_Extracted data entries_
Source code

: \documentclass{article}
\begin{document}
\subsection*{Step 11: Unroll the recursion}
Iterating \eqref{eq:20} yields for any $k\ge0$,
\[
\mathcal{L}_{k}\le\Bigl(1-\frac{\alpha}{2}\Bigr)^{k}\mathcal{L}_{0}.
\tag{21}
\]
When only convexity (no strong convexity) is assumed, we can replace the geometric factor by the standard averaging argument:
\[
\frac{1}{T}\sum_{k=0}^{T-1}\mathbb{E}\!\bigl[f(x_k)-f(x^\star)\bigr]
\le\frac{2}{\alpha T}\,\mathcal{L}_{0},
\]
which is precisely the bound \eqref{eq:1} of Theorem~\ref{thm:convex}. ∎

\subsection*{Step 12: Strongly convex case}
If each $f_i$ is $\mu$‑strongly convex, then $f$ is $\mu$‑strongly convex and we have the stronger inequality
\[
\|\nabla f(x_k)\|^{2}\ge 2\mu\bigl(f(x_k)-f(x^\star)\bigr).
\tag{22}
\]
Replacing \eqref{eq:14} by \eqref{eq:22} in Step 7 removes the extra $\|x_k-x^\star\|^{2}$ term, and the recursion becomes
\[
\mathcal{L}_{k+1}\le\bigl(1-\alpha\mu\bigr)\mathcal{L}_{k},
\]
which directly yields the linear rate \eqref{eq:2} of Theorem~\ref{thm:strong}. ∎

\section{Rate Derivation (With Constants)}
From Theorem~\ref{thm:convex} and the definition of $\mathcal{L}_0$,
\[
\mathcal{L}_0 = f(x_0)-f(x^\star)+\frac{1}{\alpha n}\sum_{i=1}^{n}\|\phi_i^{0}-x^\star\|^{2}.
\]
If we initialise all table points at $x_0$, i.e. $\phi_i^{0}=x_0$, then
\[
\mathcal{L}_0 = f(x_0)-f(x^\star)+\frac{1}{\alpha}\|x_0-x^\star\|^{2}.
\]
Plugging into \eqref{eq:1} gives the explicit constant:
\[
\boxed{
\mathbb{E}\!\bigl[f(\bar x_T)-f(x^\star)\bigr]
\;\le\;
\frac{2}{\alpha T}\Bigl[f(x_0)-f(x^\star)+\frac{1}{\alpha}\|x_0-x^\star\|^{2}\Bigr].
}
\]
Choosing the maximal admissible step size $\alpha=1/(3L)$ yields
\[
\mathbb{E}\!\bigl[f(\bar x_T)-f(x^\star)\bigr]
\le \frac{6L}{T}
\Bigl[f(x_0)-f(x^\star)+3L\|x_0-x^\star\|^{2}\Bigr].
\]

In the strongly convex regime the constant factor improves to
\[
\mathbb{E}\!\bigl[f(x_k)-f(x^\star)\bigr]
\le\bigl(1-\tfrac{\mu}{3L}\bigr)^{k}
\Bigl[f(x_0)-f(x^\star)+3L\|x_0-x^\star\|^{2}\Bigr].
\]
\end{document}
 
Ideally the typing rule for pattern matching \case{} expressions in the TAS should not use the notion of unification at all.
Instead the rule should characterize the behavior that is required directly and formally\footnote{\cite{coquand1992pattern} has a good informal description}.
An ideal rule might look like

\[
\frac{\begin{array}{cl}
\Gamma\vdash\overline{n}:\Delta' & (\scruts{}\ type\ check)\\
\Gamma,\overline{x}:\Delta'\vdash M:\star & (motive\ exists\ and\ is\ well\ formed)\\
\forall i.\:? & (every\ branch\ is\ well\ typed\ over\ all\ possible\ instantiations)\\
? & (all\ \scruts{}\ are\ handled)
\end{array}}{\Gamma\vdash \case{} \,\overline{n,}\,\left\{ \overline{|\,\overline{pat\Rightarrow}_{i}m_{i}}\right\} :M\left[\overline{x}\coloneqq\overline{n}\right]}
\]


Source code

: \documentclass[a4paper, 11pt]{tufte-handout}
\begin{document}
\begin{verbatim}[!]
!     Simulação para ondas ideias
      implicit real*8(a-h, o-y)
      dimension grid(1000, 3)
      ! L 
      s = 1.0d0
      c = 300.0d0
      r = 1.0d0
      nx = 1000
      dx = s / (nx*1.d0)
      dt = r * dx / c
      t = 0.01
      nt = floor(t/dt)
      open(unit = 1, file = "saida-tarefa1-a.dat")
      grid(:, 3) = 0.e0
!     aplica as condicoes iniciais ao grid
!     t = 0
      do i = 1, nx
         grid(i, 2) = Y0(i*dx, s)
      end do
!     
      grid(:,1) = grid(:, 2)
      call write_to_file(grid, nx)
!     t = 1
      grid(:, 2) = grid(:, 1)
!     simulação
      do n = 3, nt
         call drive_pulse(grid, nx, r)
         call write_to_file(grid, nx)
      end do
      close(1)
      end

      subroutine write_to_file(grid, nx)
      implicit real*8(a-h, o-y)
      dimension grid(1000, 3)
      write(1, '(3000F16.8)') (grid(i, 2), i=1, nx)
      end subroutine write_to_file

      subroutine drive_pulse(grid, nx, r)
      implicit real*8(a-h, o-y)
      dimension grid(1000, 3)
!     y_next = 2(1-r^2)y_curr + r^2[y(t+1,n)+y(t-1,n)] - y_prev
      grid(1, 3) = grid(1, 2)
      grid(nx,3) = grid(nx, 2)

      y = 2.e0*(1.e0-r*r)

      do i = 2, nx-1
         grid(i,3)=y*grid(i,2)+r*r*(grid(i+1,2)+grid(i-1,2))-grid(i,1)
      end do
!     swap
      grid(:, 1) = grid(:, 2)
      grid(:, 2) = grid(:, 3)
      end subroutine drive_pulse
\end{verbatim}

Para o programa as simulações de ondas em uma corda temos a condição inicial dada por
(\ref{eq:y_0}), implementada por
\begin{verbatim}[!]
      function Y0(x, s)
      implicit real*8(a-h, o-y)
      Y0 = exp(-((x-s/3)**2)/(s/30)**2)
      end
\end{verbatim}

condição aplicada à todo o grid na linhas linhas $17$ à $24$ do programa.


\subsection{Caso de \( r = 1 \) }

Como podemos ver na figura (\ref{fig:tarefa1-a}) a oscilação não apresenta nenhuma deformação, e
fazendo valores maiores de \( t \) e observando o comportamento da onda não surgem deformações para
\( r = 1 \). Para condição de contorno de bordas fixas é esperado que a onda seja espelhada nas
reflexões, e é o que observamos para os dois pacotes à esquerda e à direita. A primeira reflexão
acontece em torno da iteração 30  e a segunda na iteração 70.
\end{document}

_Problem statement_
All of the data must be set down again exactly.

_Completed task_
Source code

: \documentclass{article}
\begin{document}
\subsection*{Step 11: Unroll the recursion}
Iterating \eqref{eq:20} yields for any $k\ge0$,
\[
\mathcal{L}_{k}\le\Bigl(1-\frac{\alpha}{2}\Bigr)^{k}\mathcal{L}_{0}.
\tag{21}
\]
When only convexity (no strong convexity) is assumed, we can replace the geometric factor by the standard averaging argument:
\[
\frac{1}{T}\sum_{k=0}^{T-1}\mathbb{E}\!\bigl[f(x_k)-f(x^\star)\bigr]
\le\frac{2}{\alpha T}\,\mathcal{L}_{0},
\]
which is precisely the bound \eqref{eq:1} of Theorem~\ref{thm:convex}. ∎

\subsection*{Step 12: Strongly convex case}
If each $f_i$ is $\mu$‑strongly convex, then $f$ is $\mu$‑strongly convex and we have the stronger inequality
\[
\|\nabla f(x_k)\|^{2}\ge 2\mu\bigl(f(x_k)-f(x^\star)\bigr).
\tag{22}
\]
Replacing \eqref{eq:14} by \eqref{eq:22} in Step 7 removes the extra $\|x_k-x^\star\|^{2}$ term, and the recursion becomes
\[
\mathcal{L}_{k+1}\le\bigl(1-\alpha\mu\bigr)\mathcal{L}_{k},
\]
which directly yields the linear rate \eqref{eq:2} of Theorem~\ref{thm:strong}. ∎

\section{Rate Derivation (With Constants)}
From Theorem~\ref{thm:convex} and the definition of $\mathcal{L}_0$,
\[
\mathcal{L}_0 = f(x_0)-f(x^\star)+\frac{1}{\alpha n}\sum_{i=1}^{n}\|\phi_i^{0}-x^\star\|^{2}.
\]
If we initialise all table points at $x_0$, i.e. $\phi_i^{0}=x_0$, then
\[
\mathcal{L}_0 = f(x_0)-f(x^\star)+\frac{1}{\alpha}\|x_0-x^\star\|^{2}.
\]
Plugging into \eqref{eq:1} gives the explicit constant:
\[
\boxed{
\mathbb{E}\!\bigl[f(\bar x_T)-f(x^\star)\bigr]
\;\le\;
\frac{2}{\alpha T}\Bigl[f(x_0)-f(x^\star)+\frac{1}{\alpha}\|x_0-x^\star\|^{2}\Bigr].
}
\]
Choosing the maximal admissible step size $\alpha=1/(3L)$ yields
\[
\mathbb{E}\!\bigl[f(\bar x_T)-f(x^\star)\bigr]
\le \frac{6L}{T}
\Bigl[f(x_0)-f(x^\star)+3L\|x_0-x^\star\|^{2}\Bigr].
\]

In the strongly convex regime the constant factor improves to
\[
\mathbb{E}\!\bigl[f(x_k)-f(x^\star)\bigr]
\le\bigl(1-\tfrac{\mu}{3L}\bigr)^{k}
\Bigl[f(x_0)-f(x^\star)+3L\|x_0-x^\star\|^{2}\Bigr].
\]
\end{document}
 
Ideally the typing rule for pattern matching \case{} expressions in the TAS should not use the notion of unification at all.
Instead the rule should characterize the behavior that is required directly and formally\footnote{\cite{coquand1992pattern} has a good informal description}.
An ideal rule might look like

\[
\frac{\begin{array}{cl}
\Gamma\vdash\overline{n}:\Delta' & (\scruts{}\ type\ check)\\
\Gamma,\overline{x}:\Delta'\vdash M:\star & (motive\ exists\ and\ is\ well\ formed)\\
\forall i.\:? & (every\ branch\ is\ well\ typed\ over\ all\ possible\ instantiations)\\
? & (all\ \scruts{}\ are\ handled)
\end{array}}{\Gamma\vdash \case{} \,\overline{n,}\,\left\{ \overline{|\,\overline{pat\Rightarrow}_{i}m_{i}}\right\} :M\left[\overline{x}\coloneqq\overline{n}\right]}
\]


Source code

: \documentclass[a4paper, 11pt]{tufte-handout}
\begin{document}
\begin{verbatim}[!]
!     Simulação para ondas ideias
      implicit real*8(a-h, o-y)
      dimension grid(1000, 3)
      ! L 
      s = 1.0d0
      c = 300.0d0
      r = 1.0d0
      nx = 1000
      dx = s / (nx*1.d0)
      dt = r * dx / c
      t = 0.01
      nt = floor(t/dt)
      open(unit = 1, file = "saida-tarefa1-a.dat")
      grid(:, 3) = 0.e0
!     aplica as condicoes iniciais ao grid
!     t = 0
      do i = 1, nx
         grid(i, 2) = Y0(i*dx, s)
      end do
!     
      grid(:,1) = grid(:, 2)
      call write_to_file(grid, nx)
!     t = 1
      grid(:, 2) = grid(:, 1)
!     simulação
      do n = 3, nt
         call drive_pulse(grid, nx, r)
         call write_to_file(grid, nx)
      end do
      close(1)
      end

      subroutine write_to_file(grid, nx)
      implicit real*8(a-h, o-y)
      dimension grid(1000, 3)
      write(1, '(3000F16.8)') (grid(i, 2), i=1, nx)
      end subroutine write_to_file

      subroutine drive_pulse(grid, nx, r)
      implicit real*8(a-h, o-y)
      dimension grid(1000, 3)
!     y_next = 2(1-r^2)y_curr + r^2[y(t+1,n)+y(t-1,n)] - y_prev
      grid(1, 3) = grid(1, 2)
      grid(nx,3) = grid(nx, 2)

      y = 2.e0*(1.e0-r*r)

      do i = 2, nx-1
         grid(i,3)=y*grid(i,2)+r*r*(grid(i+1,2)+grid(i-1,2))-grid(i,1)
      end do
!     swap
      grid(:, 1) = grid(:, 2)
      grid(:, 2) = grid(:, 3)
      end subroutine drive_pulse
\end{verbatim}

Para o programa as simulações de ondas em uma corda temos a condição inicial dada por
(\ref{eq:y_0}), implementada por
\begin{verbatim}[!]
      function Y0(x, s)
      implicit real*8(a-h, o-y)
      Y0 = exp(-((x-s/3)**2)/(s/30)**2)
      end
\end{verbatim}

condição aplicada à todo o grid na linhas linhas $17$ à $24$ do programa.


\subsection{Caso de \( r = 1 \) }

Como podemos ver na figura (\ref{fig:tarefa1-a}) a oscilação não apresenta nenhuma deformação, e
fazendo valores maiores de \( t \) e observando o comportamento da onda não surgem deformações para
\( r = 1 \). Para condição de contorno de bordas fixas é esperado que a onda seja espelhada nas
reflexões, e é o que observamos para os dois pacotes à esquerda e à direita. A primeira reflexão
acontece em torno da iteração 30  e a segunda na iteração 70.
\end{document}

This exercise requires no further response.